Поразительна снисходительность Чернышевского. Прочитав автобиографию Костомарова, этот уже старый человек, через год умерший с Библией в руках, наверно тяжело воспринял слова, которые записал Костомаров, но пытался объяснить их душевным нездоровьем историка. Однако надо добавить еще один факт из биографии Костомарова, о котором обычно молчат, но который проясняет нравственную основу человека. Цитирую по примечанию к собранию сочинений Чернышевского: «Участие в саратовском ритуальном процессе является одной из наиболее мрачных страниц в биографии Костомарова. Обстоятельства этого дела, по всей справедливости названного Чернышевским “гнусным”, сводятся к следующему. В конце 1852 и в начале 1853 г. в Саратове были убиты два христианских мальчика; подозрение, основанное на сбивчивых и противоречивых показаниях некоторых темных личностей и заведомых авантюристов, пало на трех местных евреев. Процесс тянулся около восьми лет и кончился только в 1860 г., когда Государственный совет, несмотря на оправдательный приговор Сената и на заключение министра юстиции, признавшего отсутствие в деле достаточных данных для обвинения привлеченных к делу, большинством голосов приговорил последних к каторжным работам. Царь утвердил этот приговор. Костомаров входил в состав следственной комиссии по этому делу. В своей автобиографии он обвинял саратовские власти в том, что они прикрывали обвиняемых: следователи, по его словам, “хлопотали только о том, чтобы замять дело”; губернатору “хотелось во что бы то ни стало оправдать жидов”. “Я, – говорит Костомаров, – написал скорее в обратном смысле” (“Русская мысль”, 1885 г., № 6, стр. 25–26). Им была составлена “ученая записка”, в которой он доказывал, что обвинение евреев в пролитии христианской детской крови “не лишено исторического основания” (“Автобиография”, М., 1922 г., стр. 216). Мало этого: когда в 70-х годах известный ориенталист Д. Хвольсон, также принимавший участие в расследовании саратовского дела, опубликовал брошюру, в которой доказывал, что ритуальная легенда, возникшая на почве мрачного фанатизма в средние века, не имеет под собою никаких оснований, Костомаров напечатал в “Новом времени” (1872 г., № 1172) разбор этой брошюры, в котором между прочим писал: “Не имея повода разделять с евреями их племенного патриотизма, не можем в ущерб здравому смыслу и в противность истории согласиться с г.
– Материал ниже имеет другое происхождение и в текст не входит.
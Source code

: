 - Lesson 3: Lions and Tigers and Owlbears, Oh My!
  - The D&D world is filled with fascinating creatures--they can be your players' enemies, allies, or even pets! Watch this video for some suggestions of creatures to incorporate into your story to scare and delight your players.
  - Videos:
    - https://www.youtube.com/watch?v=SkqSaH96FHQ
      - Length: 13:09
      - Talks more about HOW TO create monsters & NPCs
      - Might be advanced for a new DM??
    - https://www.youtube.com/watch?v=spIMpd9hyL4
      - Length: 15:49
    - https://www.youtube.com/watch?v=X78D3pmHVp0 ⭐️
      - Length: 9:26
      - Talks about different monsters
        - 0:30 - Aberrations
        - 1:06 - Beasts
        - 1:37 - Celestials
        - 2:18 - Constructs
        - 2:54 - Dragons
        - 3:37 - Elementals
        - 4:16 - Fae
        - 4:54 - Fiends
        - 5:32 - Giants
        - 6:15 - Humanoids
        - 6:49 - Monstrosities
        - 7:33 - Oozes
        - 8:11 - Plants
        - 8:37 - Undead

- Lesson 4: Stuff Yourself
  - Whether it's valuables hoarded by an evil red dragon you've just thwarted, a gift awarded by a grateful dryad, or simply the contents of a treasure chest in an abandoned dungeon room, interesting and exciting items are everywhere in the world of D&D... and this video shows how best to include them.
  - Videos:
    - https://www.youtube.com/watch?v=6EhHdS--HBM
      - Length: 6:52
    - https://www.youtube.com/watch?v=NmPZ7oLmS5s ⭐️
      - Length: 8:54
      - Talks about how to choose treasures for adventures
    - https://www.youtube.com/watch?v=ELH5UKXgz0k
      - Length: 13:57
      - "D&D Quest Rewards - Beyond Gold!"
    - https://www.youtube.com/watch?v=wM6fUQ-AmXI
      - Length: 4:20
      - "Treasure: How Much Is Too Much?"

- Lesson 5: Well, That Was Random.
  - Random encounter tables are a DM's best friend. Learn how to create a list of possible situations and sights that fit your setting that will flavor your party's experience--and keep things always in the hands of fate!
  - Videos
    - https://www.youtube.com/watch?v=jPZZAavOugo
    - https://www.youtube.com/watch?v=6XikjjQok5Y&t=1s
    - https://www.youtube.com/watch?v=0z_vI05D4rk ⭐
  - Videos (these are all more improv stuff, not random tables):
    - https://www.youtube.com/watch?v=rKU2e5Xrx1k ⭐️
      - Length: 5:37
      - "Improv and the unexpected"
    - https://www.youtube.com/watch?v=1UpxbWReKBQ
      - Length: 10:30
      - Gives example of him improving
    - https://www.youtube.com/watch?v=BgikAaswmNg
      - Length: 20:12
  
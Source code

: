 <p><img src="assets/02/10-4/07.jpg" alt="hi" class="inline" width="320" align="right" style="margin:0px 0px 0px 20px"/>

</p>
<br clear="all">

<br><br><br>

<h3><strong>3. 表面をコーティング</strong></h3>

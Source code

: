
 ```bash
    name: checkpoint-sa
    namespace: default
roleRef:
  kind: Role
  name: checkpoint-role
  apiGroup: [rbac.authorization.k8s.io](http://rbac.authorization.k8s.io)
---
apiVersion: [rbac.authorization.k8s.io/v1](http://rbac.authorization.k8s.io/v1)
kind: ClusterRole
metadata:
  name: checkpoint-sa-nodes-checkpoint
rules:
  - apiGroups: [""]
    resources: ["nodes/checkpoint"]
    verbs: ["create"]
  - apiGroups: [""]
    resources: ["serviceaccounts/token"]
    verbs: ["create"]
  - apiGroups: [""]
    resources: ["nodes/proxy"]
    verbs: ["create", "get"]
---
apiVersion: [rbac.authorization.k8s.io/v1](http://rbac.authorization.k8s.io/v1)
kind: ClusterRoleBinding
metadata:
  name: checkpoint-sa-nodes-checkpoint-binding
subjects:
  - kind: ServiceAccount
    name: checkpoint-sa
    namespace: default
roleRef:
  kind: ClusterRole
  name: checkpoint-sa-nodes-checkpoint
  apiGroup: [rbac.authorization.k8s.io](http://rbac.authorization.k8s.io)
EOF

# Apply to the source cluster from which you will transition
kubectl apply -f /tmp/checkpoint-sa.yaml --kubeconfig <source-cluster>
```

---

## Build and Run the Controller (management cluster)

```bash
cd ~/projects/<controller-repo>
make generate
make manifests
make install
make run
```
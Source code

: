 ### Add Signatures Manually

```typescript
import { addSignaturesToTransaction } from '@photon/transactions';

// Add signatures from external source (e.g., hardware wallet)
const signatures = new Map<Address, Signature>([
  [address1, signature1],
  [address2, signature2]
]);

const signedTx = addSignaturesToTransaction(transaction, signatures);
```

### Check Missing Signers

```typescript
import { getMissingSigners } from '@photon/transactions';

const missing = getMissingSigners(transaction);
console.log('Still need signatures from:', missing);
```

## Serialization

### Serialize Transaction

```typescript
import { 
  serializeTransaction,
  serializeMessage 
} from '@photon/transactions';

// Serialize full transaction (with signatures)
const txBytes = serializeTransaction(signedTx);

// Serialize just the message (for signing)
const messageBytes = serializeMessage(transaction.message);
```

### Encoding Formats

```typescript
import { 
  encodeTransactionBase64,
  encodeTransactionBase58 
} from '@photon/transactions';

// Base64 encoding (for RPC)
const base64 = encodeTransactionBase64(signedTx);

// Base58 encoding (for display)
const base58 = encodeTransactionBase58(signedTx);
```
Хвольсоном, что между евреями не могло возникнуть этого суеверия”» (Чернышевский, I, 818–819).
Вот уже второй раз (первый – петрашевцы) жизнь столкнула НГЧ с эпизодом, в котором рифмуется его будущая судьба. Безумное, подлое провокационное обвинение в преступлении, которого эти трое не совершали, было поддержано экспертом (Н.И. Костомаровым) и лично утверждено царем, несмотря на сомнения Сената. Другой Костомаров (Всеволод) тоже напишет длинное объяснение, как в подцензурных статьях Чернышевский проводит крамольные мысли, и точно так же этому эксперту поверят высшие чины полиции и, несмотря на колебания Сената, недоказанность ни одного из вменяемых ему проступков (идеологических, заметим!) царь утвердит строжайшее наказание: публичную казнь, а затем бессрочную Сибирь.
Какова же реакция Чернышевского на поступок старшего Костомарова?
«Он имел упрямство больного человека.
Дальше он говорит о своем участии в “так называемом жидовском деле”. Он рассказывает об этом гнусном процессе так, как будто обвинение против “жидов” имело серьезные основания и – как знать? – пожалуй, было справедливо. Это был процесс гнусный. Так решил Сенат. Неужели ему было неизвестно решение Сената? Неужели и раньше того он не слышал, кто были обвинитель и обвинительница? – Они были мерзавец и мерзавка (павший до самого пошлого мошенничества образованный человек и пьяная, гадкая, промышлявшая развратом женщина). И все в процессе против несчастных было таково. – Его участие в этом процессе – прискорбный эпизод его деятельности. Но он и не думал скорбеть о нем, когда диктовал свою “Автобиографию”. – Этого, при всем моем знании его болезненных недостатков, я не ожидал от него. Я думал, он жалеет и стыдится. <…> И физическое его здоровье было уж очень расстроено. Кроме нервных страданий, у него тогда не было никакой болезни» (Чернышевский, I, 775).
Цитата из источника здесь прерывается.